Post-modernism has finally found its place in the world, and that place sits solidly in the midst of far-right extremist gatherings like this. When you hold up a sign that says “My Body, My Choice” you do it with a wink, or with air quotes, to signal that you understand you’ve co-opted a slogan from a progressive movement. You don’t seriously believe there’s an equivalency between the second wave feminist demands for abortion rights and your anti-vax views. Mostly, you want to provoke a reaction. It’s fun to watch liberals turn apoplectic when you mince their sacred cows into burger meat. It’s fun to own the libs.

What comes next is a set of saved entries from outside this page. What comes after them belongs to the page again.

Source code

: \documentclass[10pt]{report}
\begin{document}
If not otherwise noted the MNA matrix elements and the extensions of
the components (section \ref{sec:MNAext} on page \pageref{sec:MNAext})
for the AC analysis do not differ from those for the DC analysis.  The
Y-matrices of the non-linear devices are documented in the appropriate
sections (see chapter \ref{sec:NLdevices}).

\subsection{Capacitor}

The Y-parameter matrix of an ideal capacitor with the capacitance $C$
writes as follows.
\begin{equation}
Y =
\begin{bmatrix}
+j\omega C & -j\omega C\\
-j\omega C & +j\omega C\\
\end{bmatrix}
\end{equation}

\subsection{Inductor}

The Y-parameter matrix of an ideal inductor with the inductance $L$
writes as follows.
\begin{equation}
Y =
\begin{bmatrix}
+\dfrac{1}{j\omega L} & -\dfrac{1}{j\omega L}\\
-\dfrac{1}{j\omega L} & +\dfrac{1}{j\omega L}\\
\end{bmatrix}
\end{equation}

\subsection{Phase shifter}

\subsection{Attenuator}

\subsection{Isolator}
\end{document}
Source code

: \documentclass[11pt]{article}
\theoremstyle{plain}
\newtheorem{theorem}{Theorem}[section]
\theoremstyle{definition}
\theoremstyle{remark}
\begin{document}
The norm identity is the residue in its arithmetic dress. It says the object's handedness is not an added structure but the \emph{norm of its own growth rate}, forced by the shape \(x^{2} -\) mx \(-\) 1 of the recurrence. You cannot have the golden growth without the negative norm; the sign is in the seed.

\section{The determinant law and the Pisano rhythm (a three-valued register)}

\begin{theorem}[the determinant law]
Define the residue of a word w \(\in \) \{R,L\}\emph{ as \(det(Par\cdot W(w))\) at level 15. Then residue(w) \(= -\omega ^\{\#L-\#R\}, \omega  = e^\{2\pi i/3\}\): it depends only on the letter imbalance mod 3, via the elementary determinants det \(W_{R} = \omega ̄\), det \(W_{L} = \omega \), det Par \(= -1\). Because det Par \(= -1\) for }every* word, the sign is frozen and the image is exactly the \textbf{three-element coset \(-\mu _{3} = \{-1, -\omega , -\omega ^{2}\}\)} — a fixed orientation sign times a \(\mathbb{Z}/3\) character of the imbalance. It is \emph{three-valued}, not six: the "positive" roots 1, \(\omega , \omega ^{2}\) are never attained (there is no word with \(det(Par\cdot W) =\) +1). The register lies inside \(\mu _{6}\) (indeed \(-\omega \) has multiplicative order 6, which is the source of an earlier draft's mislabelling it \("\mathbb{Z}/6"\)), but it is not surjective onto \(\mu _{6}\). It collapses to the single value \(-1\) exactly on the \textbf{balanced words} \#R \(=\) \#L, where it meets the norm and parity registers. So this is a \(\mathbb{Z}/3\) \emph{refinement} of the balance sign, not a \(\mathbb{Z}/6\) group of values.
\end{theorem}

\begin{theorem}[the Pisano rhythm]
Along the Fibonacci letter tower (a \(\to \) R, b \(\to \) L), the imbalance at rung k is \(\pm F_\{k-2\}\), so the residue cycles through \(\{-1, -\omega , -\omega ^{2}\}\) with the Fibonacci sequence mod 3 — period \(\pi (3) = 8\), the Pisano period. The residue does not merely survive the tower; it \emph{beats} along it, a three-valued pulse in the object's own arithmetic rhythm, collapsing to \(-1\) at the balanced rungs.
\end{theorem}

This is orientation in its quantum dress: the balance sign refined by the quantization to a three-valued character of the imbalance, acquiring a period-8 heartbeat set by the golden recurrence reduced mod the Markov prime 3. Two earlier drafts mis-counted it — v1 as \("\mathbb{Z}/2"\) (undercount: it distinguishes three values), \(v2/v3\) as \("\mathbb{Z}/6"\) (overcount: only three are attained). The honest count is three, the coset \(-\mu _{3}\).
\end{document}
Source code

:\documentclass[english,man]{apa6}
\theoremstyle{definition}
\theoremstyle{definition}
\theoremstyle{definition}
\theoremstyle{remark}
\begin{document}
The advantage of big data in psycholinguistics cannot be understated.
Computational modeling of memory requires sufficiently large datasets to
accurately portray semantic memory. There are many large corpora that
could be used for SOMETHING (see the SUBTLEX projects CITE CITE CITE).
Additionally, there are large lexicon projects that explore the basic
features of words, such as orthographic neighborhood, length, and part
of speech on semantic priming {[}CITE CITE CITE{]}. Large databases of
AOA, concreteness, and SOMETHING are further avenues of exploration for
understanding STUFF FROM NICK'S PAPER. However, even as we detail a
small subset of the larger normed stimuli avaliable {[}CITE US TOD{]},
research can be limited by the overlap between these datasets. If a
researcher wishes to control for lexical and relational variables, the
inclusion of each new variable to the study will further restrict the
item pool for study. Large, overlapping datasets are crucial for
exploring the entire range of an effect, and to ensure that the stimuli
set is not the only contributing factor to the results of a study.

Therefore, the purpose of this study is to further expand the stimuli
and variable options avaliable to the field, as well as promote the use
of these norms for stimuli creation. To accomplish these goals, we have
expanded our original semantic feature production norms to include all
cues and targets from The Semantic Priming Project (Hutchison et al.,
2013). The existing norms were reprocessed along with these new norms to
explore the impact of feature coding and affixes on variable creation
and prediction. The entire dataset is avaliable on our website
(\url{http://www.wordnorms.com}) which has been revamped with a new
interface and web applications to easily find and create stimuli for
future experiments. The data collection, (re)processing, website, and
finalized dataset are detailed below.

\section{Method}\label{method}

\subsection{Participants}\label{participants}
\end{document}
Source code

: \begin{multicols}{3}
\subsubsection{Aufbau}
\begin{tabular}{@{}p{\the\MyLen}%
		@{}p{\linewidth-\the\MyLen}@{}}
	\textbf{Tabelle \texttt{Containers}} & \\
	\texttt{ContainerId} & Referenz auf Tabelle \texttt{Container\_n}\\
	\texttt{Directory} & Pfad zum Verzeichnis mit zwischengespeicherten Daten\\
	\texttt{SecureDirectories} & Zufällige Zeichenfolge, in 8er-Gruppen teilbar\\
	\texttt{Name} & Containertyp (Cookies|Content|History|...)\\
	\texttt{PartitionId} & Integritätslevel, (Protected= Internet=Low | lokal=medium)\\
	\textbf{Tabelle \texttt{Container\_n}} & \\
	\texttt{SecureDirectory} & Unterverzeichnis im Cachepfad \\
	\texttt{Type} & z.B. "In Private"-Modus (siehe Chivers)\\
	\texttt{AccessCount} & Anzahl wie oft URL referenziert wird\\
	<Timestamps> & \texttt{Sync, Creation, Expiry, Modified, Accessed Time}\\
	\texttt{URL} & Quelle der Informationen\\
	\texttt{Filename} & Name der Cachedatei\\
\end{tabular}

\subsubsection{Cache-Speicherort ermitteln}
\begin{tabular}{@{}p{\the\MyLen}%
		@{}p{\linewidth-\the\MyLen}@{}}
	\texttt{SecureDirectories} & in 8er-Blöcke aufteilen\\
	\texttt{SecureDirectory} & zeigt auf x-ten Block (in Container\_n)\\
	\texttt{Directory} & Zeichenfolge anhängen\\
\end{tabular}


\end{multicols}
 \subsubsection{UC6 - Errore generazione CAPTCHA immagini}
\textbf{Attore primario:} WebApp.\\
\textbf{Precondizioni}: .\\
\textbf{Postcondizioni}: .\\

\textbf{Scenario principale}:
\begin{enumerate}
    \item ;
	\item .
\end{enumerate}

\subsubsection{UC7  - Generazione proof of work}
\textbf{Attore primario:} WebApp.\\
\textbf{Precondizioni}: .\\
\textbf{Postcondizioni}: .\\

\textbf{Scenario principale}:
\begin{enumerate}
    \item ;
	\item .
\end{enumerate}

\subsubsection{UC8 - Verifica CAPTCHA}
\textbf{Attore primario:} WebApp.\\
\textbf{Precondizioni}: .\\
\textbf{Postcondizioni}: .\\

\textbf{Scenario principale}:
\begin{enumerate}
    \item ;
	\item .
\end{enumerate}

While post-modernism may have had its roots in a descriptive exercise conducted by French academic elites, it has become a prescriptive approach to working a crowd. The elites described how modernism has made it impossible to ground authority. The demagogues take that to heart and use it. A speaker explicitly used the phrase “crisis of authority” at yesterday’s event: we can’t trust government anymore; we can’t trust academic elites; we can’t trust medical experts; we can’t trust researchers working for Big Pharma; we can’t trust mainstream media to tell the truth; we can’t trust any of the traditional expressions of authority.
Out-Orwelling Orwell
To my way of thinking, one of the most fascinating examples of convoluted thinking appeared yesterday on a sign which co-opts Orwell in the service of fascism: WAR IS PEACE FREEDOM IS SLAVERY IGNORANCE IS STRENGTH. This was Orwell’s Newspeak from the Ministry of Truth in his novel 1984. Under totalitarian regimes, words come to mean their opposite. Writing under the nom de guerre, George Orwell, Eric Blair was a fierce anti-fascist who thought deeply about the machinations of unregulated power. It is safe to say he wrote his words as a critique of the sentiments expressed at gatherings such as this. However, Blair could not have anticipated that, in a world unmoored from its usual authorities, gatherings such as this might seize his words and turn them back against his own kind: the intellectuals, the well-read, the well-traveled, the well-informed. But it’s all offered with a nod and wink. We’re just kidding. All we really want to do is make you feel that you’re walking on shifting sands, or, since this is Toronto in the wintertime, shifting snows.